Himself – His Dateless Dynasty –
Himself – Himself diversify –
In Duplicate divine –
This is a poem that tends toward now, toward the “term,” toward the “date," so "Dateless Dynasty" is just not where it’s at. It’s in the moment, in the life. You could take the line "Himself – Himself diversify in duplicate divine" as just “more of the same.” But I can also see it as a turning point in this poem, a moment in which Christ diversifies to become an imperfect individual being, to become each of us, during our term here on earth. There are several poems where Dickinson identifies with Christ. A perfect God is not so interesting to Dickinson, but the courageous human Christ in each of us is a worthy ideal. This potential Christ-self, in which we are willing to transcend our singularity for the sake of love, is where Immortality begins.
That is perhaps the "Miracle before me" with which the third stanza begins. There have been Christs (Miracles) behind us and there will be more Christs (Miracles) before us too, if we can only but follow that miraculous example.

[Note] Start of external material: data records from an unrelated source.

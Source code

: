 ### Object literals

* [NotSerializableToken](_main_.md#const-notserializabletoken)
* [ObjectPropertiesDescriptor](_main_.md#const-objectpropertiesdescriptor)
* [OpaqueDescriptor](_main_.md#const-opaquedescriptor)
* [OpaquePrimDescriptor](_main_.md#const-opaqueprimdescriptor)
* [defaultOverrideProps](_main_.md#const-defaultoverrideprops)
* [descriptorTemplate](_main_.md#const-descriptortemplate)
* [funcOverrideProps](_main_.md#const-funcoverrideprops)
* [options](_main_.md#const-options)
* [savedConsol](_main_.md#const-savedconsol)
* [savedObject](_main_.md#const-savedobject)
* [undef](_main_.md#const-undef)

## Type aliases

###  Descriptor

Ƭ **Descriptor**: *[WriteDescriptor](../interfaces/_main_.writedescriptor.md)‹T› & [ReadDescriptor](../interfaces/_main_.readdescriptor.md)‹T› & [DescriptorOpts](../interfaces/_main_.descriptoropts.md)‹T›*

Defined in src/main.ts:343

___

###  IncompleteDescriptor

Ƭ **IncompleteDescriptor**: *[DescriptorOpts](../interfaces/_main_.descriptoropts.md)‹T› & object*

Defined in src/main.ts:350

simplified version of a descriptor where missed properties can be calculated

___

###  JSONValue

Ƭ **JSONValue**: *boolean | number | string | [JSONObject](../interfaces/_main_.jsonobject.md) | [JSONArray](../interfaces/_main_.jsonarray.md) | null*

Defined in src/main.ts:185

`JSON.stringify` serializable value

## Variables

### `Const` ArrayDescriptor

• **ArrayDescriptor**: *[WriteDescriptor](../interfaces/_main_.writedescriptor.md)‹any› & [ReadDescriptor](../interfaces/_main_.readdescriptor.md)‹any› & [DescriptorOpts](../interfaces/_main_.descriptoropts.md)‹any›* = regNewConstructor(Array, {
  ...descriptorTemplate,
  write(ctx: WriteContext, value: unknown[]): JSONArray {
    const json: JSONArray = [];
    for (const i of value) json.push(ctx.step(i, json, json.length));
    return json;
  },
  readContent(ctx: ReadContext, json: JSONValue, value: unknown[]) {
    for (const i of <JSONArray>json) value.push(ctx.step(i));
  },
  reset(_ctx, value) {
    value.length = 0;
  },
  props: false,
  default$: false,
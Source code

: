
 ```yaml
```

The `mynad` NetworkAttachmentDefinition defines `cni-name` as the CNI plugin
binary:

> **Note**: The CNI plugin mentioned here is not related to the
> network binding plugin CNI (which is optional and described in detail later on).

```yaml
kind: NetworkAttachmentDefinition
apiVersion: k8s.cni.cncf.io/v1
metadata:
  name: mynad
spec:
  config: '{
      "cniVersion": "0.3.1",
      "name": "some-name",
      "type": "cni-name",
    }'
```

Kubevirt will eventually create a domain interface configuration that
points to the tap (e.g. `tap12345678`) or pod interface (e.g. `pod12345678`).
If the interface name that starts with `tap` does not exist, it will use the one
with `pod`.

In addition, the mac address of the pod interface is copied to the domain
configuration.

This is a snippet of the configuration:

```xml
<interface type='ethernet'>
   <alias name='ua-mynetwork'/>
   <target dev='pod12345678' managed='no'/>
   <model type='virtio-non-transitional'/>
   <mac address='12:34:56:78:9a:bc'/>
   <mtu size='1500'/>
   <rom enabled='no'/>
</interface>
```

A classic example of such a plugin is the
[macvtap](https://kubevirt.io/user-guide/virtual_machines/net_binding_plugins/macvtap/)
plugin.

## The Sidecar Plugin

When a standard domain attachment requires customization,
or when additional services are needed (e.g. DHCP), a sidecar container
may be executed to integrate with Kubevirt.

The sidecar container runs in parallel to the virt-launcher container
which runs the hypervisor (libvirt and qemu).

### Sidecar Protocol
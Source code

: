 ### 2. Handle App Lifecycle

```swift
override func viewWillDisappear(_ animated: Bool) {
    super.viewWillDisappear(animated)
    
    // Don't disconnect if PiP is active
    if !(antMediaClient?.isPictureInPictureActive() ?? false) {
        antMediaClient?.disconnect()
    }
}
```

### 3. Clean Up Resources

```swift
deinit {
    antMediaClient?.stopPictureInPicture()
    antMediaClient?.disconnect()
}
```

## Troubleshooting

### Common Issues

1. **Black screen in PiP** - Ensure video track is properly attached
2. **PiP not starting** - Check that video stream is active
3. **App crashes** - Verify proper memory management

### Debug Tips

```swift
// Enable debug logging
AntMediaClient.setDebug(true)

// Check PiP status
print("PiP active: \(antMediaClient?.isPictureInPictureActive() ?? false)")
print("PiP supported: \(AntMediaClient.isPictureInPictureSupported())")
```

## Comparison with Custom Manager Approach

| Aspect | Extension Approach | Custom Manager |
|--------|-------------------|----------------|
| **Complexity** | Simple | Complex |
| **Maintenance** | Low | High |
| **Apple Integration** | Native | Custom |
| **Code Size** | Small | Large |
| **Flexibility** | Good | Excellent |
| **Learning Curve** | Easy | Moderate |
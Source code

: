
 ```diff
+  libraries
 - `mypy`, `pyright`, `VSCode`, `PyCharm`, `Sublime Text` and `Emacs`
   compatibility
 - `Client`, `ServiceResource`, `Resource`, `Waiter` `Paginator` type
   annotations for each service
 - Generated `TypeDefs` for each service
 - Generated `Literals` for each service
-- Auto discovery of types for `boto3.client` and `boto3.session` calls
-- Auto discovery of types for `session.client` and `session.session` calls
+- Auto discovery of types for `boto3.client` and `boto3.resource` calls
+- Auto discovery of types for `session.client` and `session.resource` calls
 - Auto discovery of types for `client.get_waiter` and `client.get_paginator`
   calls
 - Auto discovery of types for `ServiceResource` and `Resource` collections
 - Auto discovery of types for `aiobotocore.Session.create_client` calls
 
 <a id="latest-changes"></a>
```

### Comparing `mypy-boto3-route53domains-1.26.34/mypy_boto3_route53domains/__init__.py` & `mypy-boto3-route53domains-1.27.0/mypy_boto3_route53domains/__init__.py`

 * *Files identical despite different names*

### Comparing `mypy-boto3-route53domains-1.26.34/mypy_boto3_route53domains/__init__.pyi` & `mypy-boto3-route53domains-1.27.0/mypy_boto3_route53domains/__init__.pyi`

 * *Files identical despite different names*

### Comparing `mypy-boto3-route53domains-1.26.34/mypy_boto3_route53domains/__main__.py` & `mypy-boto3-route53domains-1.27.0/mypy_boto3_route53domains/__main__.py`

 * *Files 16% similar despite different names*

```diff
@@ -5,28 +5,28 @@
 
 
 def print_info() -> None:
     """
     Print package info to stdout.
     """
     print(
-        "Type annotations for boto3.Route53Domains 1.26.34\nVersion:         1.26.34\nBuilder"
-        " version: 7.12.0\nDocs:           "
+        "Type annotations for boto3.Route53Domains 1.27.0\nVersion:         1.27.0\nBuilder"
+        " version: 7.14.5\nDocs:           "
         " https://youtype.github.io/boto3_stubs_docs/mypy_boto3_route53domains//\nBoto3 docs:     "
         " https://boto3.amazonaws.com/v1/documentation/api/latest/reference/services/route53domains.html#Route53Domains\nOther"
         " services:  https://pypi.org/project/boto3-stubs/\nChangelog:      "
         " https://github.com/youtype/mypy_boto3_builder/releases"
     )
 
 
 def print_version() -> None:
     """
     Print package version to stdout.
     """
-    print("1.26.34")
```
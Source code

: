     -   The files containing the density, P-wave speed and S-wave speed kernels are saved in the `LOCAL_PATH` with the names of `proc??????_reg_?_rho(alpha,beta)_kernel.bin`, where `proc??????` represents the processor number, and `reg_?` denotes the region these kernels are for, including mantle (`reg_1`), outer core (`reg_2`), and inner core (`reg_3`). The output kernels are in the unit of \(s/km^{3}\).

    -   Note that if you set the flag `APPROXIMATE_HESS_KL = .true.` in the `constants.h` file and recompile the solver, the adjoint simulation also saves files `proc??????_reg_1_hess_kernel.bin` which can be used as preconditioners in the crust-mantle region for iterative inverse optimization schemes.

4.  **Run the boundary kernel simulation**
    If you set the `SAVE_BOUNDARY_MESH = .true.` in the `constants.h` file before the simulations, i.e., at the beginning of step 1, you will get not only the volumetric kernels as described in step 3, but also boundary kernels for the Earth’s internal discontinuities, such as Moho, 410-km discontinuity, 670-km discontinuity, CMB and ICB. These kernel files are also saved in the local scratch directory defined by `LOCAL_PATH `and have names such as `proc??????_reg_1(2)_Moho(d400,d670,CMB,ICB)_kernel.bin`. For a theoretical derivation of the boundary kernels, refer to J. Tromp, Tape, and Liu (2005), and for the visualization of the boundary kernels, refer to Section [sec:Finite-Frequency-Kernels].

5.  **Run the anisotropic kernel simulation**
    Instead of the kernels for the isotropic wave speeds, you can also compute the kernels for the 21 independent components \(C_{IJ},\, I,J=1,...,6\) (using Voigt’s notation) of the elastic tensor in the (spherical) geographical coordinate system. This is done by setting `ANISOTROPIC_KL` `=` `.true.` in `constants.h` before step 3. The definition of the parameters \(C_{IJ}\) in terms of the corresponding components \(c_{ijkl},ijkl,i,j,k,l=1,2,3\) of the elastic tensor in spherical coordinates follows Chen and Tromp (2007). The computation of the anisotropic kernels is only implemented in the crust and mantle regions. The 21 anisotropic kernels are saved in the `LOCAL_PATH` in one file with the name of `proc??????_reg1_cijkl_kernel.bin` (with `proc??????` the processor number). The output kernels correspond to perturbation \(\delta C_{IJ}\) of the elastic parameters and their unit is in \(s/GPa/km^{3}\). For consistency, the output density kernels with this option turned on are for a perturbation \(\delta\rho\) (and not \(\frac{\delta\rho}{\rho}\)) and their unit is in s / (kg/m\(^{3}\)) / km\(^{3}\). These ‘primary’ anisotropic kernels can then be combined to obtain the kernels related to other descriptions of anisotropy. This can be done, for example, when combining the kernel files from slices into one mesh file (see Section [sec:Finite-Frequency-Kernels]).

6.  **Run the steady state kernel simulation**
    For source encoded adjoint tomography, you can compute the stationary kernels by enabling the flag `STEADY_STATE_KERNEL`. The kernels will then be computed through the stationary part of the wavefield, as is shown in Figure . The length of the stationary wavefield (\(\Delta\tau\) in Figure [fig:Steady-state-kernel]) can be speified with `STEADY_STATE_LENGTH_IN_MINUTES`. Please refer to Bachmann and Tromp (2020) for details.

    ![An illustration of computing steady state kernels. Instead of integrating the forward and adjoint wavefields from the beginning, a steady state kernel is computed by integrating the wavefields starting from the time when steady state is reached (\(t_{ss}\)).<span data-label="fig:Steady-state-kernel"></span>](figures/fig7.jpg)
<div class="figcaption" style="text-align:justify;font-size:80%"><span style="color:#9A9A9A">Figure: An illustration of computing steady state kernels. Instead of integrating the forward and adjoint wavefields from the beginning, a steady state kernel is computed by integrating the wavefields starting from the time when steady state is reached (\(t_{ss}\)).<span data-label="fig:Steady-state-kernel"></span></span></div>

But what is between? “A Crescent in the Sea.” What do you make of that? I take it as the crescent shape of the sea itself, which is shallow at both ends and deep in the middle. It could also be the reflection of the moon in the sea, which would be natural with Midnight to the North and South. The reflection of the moon in the Sea makes a gorgeous metaphor for the self. The word crescent comes from the latin “crescere,” which means to grow. This ocean is still growing. It’s not perfect, rather it is in process. (It's a stretch, but it is also occurs to me that the letter C, for Christ, is a crescent of sorts; the Crescent in the Sea/C.)
A Crescent in the Sea –
With Midnight to the North of Her –
And Midnight to the South of Her –
And Maelstrom – in the Sky –
It is Midnight to the North and South, the time between Sunset to the West and Sunrise to the East. And the storm above us is raging!
-/)dam Wade I)eGraff
"Death but the Drift of Eastern Gray"
Note: I would love to see a book in which the first half contained just the dozens of Dickinson poems that include the word Eternity. The latter half of the book would include the poems that contain the word Immortality. This poem would be smack dab in the middle, with a blank page on either side of it.
WOW! “The storm above us is raging”, but Adam’s explication counts as mystical experience in my dictionary.
ReplyDeleteSpeaking of dictionaries, the fifth and for me most fitting definition of “term” in ED Lexicon is “Length of one's life”. (https://www.edickinson.org/words)
Lines 1-3 of ‘Behind Me - dips Eternity’, tell us ED’s (and our) “Term” stretches between “Eternity” and “Immortality”. “Death” begins at birth, when night’s “Eternity” merges into faint “Drift of Eastern Gray”, dawn’s early light. Then “Dawn” goes down to day, “Before the West begin[s]”, and ends in “Immortality” .(Lines 4-6).
Stanza 2 sarcastically jokes, “they say” afterlife continues “In perfect - pauseless Monarchy - / Whose Prince - is Son of none – // In Duplicate divine –” (an alliterative poke at “God in three Persons”?).
Stanza 3, Lines 16-17, stir the pot: Is “Her” “the Sea” or is “Her” “Me”? ED Lexicon defines the noun, “crescent”, as a “piece; bit; tiny amount”, which suggests “Her” is “Me”, the poet, not “the Sea”. If so, the poem’s last lines hit like a hammer, “Miracle” after “Miracle” and “Midnight” after “Midnight” spin in a “Maelstrom - in the Sky”, a whirlpool of insanity, vanishing into “Midnight to the North of Her / And Midnight to the South”.
Though ED never read Melville’s ‘Moby Dick’, will she, like Ishmael clinging to Queequeg’s coffin, rise to the surface of her “Maelstrom” to tell us the story of her soul’s survival?
PS. Herman Melville wrote ‘Moby Dick’ at his family’s home, ‘Arrowhead’, 30 miles west of ED’s ‘Homestead’. Published in 1851 when ED was 20, mediocre reviews sank Melville’s masterpiece, and she never read it. Seventy years of obscurity later, it was “discovered” by Carl Van Doren and D. H. Lawrence (Wikipedia 2024).